(Saved data entries)
_ _ _ _

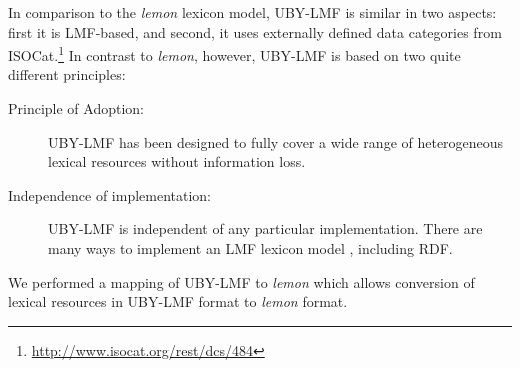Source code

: In comparison to the \emph{lemon} lexicon model,  UBY-LMF is similar in two aspects: first it is LMF-based, and second,
it uses externally defined data categories from
ISOCat.\footnote{\url{http://www.isocat.org/rest/dcs/484}}
In contrast to \emph{lemon}, however, UBY-LMF is based on two quite different principles:
\begin{description} 
\item[Principle of Adoption:]{UBY-LMF has been designed to fully cover a wide range of heterogeneous lexical resources
without information loss.}
\item[Independence of implementation:]{UBY-LMF  is independent of any particular implementation. There are many ways to implement an LMF lexicon model \cite{francopoulo2007lexical}, including RDF.} 
\end{description}




We performed a
mapping of UBY-LMF to \emph{lemon} which allows conversion of lexical resources in UBY-LMF format to \emph{lemon} format.

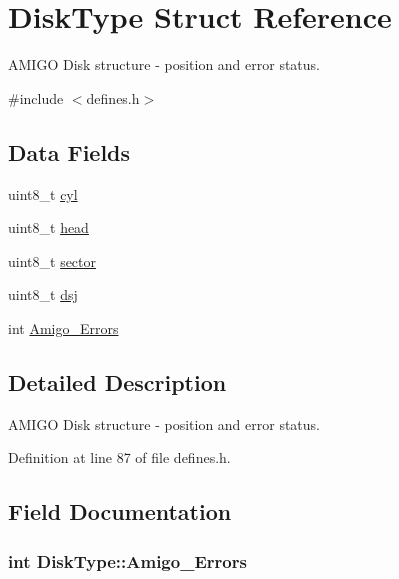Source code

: \hypertarget{structDiskType}{}\section{Disk\+Type Struct Reference}
\label{structDiskType}


A\+M\+I\+GO Disk structure -\/ position and error status.  




{\ttfamily \#include $<$defines.\+h$>$}

\subsection*{Data Fields}
\begin{DoxyCompactItemize}
\item 
uint8\+\_\+t \hyperlink{structDiskType_a990d2a05bc2d8bf1328d0249202539e5}{cyl}
\item 
uint8\+\_\+t \hyperlink{structDiskType_ac4cc3cfd8e1fd4d6ec9dded35384786f}{head}
\item 
uint8\+\_\+t \hyperlink{structDiskType_a6f0a12d4184ccb30a7a5e6e6e713ca85}{sector}
\item 
uint8\+\_\+t \hyperlink{structDiskType_ad89ac2f4b87d861ae4ca3f185868b7da}{dsj}
\item 
int \hyperlink{structDiskType_acb6dbb1b64bfe620430bd235de22292b}{Amigo\+\_\+\+Errors}
\end{DoxyCompactItemize}


\subsection{Detailed Description}
A\+M\+I\+GO Disk structure -\/ position and error status. 

Definition at line 87 of file defines.\+h.



\subsection{Field Documentation}
\subsubsection[{\texorpdfstring{Amigo\+\_\+\+Errors}{Amigo_Errors}}]{\setlength{\rightskip}{0pt plus 5cm}int Disk\+Type\+::\+Amigo\+\_\+\+Errors}\hypertarget{structDiskType_acb6dbb1b64bfe620430bd235de22292b}{}\label{structDiskType_acb6dbb1b64bfe620430bd235de22292b}


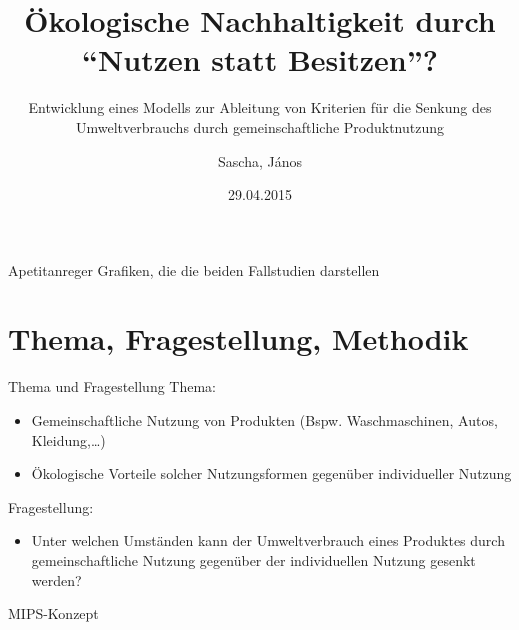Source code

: \documentclass[beamer, xcolor=table]{beamer}
\title{Ökologische Nachhaltigkeit durch \\ \enquote{Nutzen statt Besitzen}?}
\subtitle{{\small Entwicklung eines Modells zur Ableitung von Kriterien für die Senkung des Umweltverbrauchs durch gemeinschaftliche Produktnutzung}}
\author{Sascha, János}
\date{29.04.2015}
\begin{document}
\frame{\titlepage}


\begin{frame}{Apetitanreger}
    Grafiken, die die beiden Fallstudien darstellen
\end{frame}
\section{Thema, Fragestellung, Methodik}

	\begin{frame}{Thema und Fragestellung}
        Thema: 
        \begin{itemize}
            \item Gemeinschaftliche Nutzung von Produkten (Bspw. Waschmaschinen,
                Autos, Kleidung,\dots)
            \item Ökologische Vorteile solcher Nutzungsformen gegenüber
                individueller Nutzung
        \end{itemize}

        \begin{block}{Fragestellung:}
            \begin{itemize}
                \item Unter welchen Umständen kann der Umweltverbrauch eines Produktes durch gemeinschaftliche Nutzung gegenüber der individuellen Nutzung gesenkt werden?
            \end{itemize}
        \end{block}
	\end{frame}
	
	\begin{frame}{MIPS-Konzept}
	\end{frame}
\end{document}
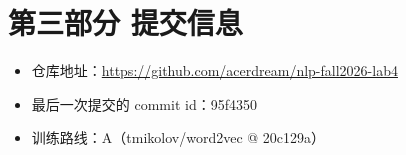 \documentclass[11pt,a4paper]{article}
\begin{document}
\section{第三部分 提交信息}

\begin{itemize}
  \item 仓库地址：\url{https://github.com/acerdream/nlp-fall2026-lab4}
  \item 最后一次提交的 commit id：95f4350
  \item 训练路线：A（tmikolov/word2vec @ 20c129a）
\end{itemize}



\end{document}
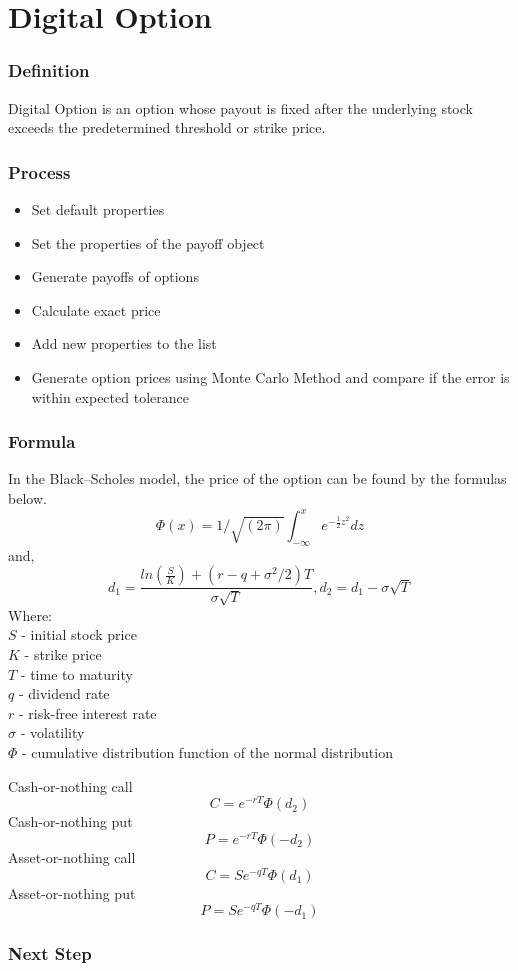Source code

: \documentclass[10pt,Compress]{beamer}
\begin{document}
\section{Digital Option}
\begin{frame}
\frametitle{Definition}
Digital Option is an option whose payout is fixed after the underlying stock exceeds the predetermined threshold or strike price. 
\end{frame}

\begin{frame}
\frametitle{Process}
\begin{itemize}
\item Set default properties
\item Set the properties of the payoff object
\item Generate payoffs of options
\item Calculate exact price
\item Add new properties to the list 
\item Generate option prices using Monte Carlo Method and compare if the error is within expected tolerance
\end{itemize}
\end{frame}

\begin{frame}
\frametitle{Formula}
In the Black–Scholes model, the price of the option can be found by the formulas below.
$$\Phi(x)=1/\sqrt{(2\pi)}\int_{-\infty}^{x}e^{-\frac{1}{2}z^2}dz$$
and,
$$d_1=\frac{ln(\frac{S}{K})+(r-q+\sigma^2/2)T}{\sigma\sqrt{T}}, d_2=d_1-\sigma\sqrt{T}$$
Where:\\
$S$ - initial stock price\\
$K$ - strike price\\
$T$ - time to maturity\\
$q$ - dividend rate\\
$r$ - risk-free interest rate\\
$\sigma$ - volatility\\
$\Phi$ - cumulative distribution function of the normal distribution
\end{frame}

\begin{frame}
Cash-or-nothing call\\
$$C=e^{-rT}\Phi(d_2)$$
Cash-or-nothing put\\
$$P=e^{-rT}\Phi(-d_2)$$
Asset-or-nothing call\\
$$C=Se^{-qT}\Phi(d_1)$$
Asset-or-nothing put\\
$$P=Se^{-qT}\Phi(-d_1)$$
\end{frame}



\begin{frame}
\frametitle{Next Step}

\end{frame}
\end{document}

_ _ _ _

### Prompt
Word for word, set down each record shown above, omitting the pictures.

### Result
Source code

: In comparison to the \emph{lemon} lexicon model,  UBY-LMF is similar in two aspects: first it is LMF-based, and second,
it uses externally defined data categories from
ISOCat.\footnote{\url{http://www.isocat.org/rest/dcs/484}}
In contrast to \emph{lemon}, however, UBY-LMF is based on two quite different principles:
\begin{description} 
\item[Principle of Adoption:]{UBY-LMF has been designed to fully cover a wide range of heterogeneous lexical resources
without information loss.}
\item[Independence of implementation:]{UBY-LMF  is independent of any particular implementation. There are many ways to implement an LMF lexicon model \cite{francopoulo2007lexical}, including RDF.} 
\end{description}




We performed a
mapping of UBY-LMF to \emph{lemon} which allows conversion of lexical resources in UBY-LMF format to \emph{lemon} format.

Source code

: \hypertarget{structDiskType}{}\section{Disk\+Type Struct Reference}
\label{structDiskType}


A\+M\+I\+GO Disk structure -\/ position and error status.  




{\ttfamily \#include $<$defines.\+h$>$}

\subsection*{Data Fields}
\begin{DoxyCompactItemize}
\item 
uint8\+\_\+t \hyperlink{structDiskType_a990d2a05bc2d8bf1328d0249202539e5}{cyl}
\item 
uint8\+\_\+t \hyperlink{structDiskType_ac4cc3cfd8e1fd4d6ec9dded35384786f}{head}
\item 
uint8\+\_\+t \hyperlink{structDiskType_a6f0a12d4184ccb30a7a5e6e6e713ca85}{sector}
\item 
uint8\+\_\+t \hyperlink{structDiskType_ad89ac2f4b87d861ae4ca3f185868b7da}{dsj}
\item 
int \hyperlink{structDiskType_acb6dbb1b64bfe620430bd235de22292b}{Amigo\+\_\+\+Errors}
\end{DoxyCompactItemize}


\subsection{Detailed Description}
A\+M\+I\+GO Disk structure -\/ position and error status. 

Definition at line 87 of file defines.\+h.



\subsection{Field Documentation}
\subsubsection[{\texorpdfstring{Amigo\+\_\+\+Errors}{Amigo_Errors}}]{\setlength{\rightskip}{0pt plus 5cm}int Disk\+Type\+::\+Amigo\+\_\+\+Errors}\hypertarget{structDiskType_acb6dbb1b64bfe620430bd235de22292b}{}\label{structDiskType_acb6dbb1b64bfe620430bd235de22292b}


Source code

: \documentclass[beamer, xcolor=table]{beamer}
\title{Ökologische Nachhaltigkeit durch \\ \enquote{Nutzen statt Besitzen}?}
\subtitle{{\small Entwicklung eines Modells zur Ableitung von Kriterien für die Senkung des Umweltverbrauchs durch gemeinschaftliche Produktnutzung}}
\author{Sascha, János}
\date{29.04.2015}
\begin{document}
\frame{\titlepage}


\begin{frame}{Apetitanreger}
    Grafiken, die die beiden Fallstudien darstellen
\end{frame}
\section{Thema, Fragestellung, Methodik}

	\begin{frame}{Thema und Fragestellung}
        Thema: 
        \begin{itemize}
            \item Gemeinschaftliche Nutzung von Produkten (Bspw. Waschmaschinen,
                Autos, Kleidung,\dots)
            \item Ökologische Vorteile solcher Nutzungsformen gegenüber
                individueller Nutzung
        \end{itemize}

        \begin{block}{Fragestellung:}
            \begin{itemize}
                \item Unter welchen Umständen kann der Umweltverbrauch eines Produktes durch gemeinschaftliche Nutzung gegenüber der individuellen Nutzung gesenkt werden?
            \end{itemize}
        \end{block}
	\end{frame}
	
	\begin{frame}{MIPS-Konzept}
	\end{frame}
\end{document}
 \documentclass[11pt,a4paper]{article}
\begin{document}
\section{第三部分 提交信息}

\begin{itemize}
  \item 仓库地址：\url{https://github.com/acerdream/nlp-fall2026-lab4}
  \item 最后一次提交的 commit id：95f4350
  \item 训练路线：A（tmikolov/word2vec @ 20c129a）
\end{itemize}



\end{document}
Source code

: \documentclass[10pt,Compress]{beamer}
\begin{document}
\section{Digital Option}
\begin{frame}
\frametitle{Definition}
Digital Option is an option whose payout is fixed after the underlying stock exceeds the predetermined threshold or strike price. 
\end{frame}

\begin{frame}
\frametitle{Process}
\begin{itemize}
\item Set default properties
\item Set the properties of the payoff object
\item Generate payoffs of options
\item Calculate exact price
\item Add new properties to the list 
\item Generate option prices using Monte Carlo Method and compare if the error is within expected tolerance
\end{itemize}
\end{frame}

\begin{frame}
\frametitle{Formula}
In the Black–Scholes model, the price of the option can be found by the formulas below.
$$\Phi(x)=1/\sqrt{(2\pi)}\int_{-\infty}^{x}e^{-\frac{1}{2}z^2}dz$$
and,
$$d_1=\frac{ln(\frac{S}{K})+(r-q+\sigma^2/2)T}{\sigma\sqrt{T}}, d_2=d_1-\sigma\sqrt{T}$$
Where:\\
$S$ - initial stock price\\
$K$ - strike price\\
$T$ - time to maturity\\
$q$ - dividend rate\\
$r$ - risk-free interest rate\\
$\sigma$ - volatility\\
$\Phi$ - cumulative distribution function of the normal distribution
\end{frame}

\begin{frame}
Cash-or-nothing call\\
$$C=e^{-rT}\Phi(d_2)$$
Cash-or-nothing put\\
$$P=e^{-rT}\Phi(-d_2)$$
Asset-or-nothing call\\
$$C=Se^{-qT}\Phi(d_1)$$
Asset-or-nothing put\\
$$P=Se^{-qT}\Phi(-d_1)$$
\end{frame}



\begin{frame}
\frametitle{Next Step}

\end{frame}
\end{document}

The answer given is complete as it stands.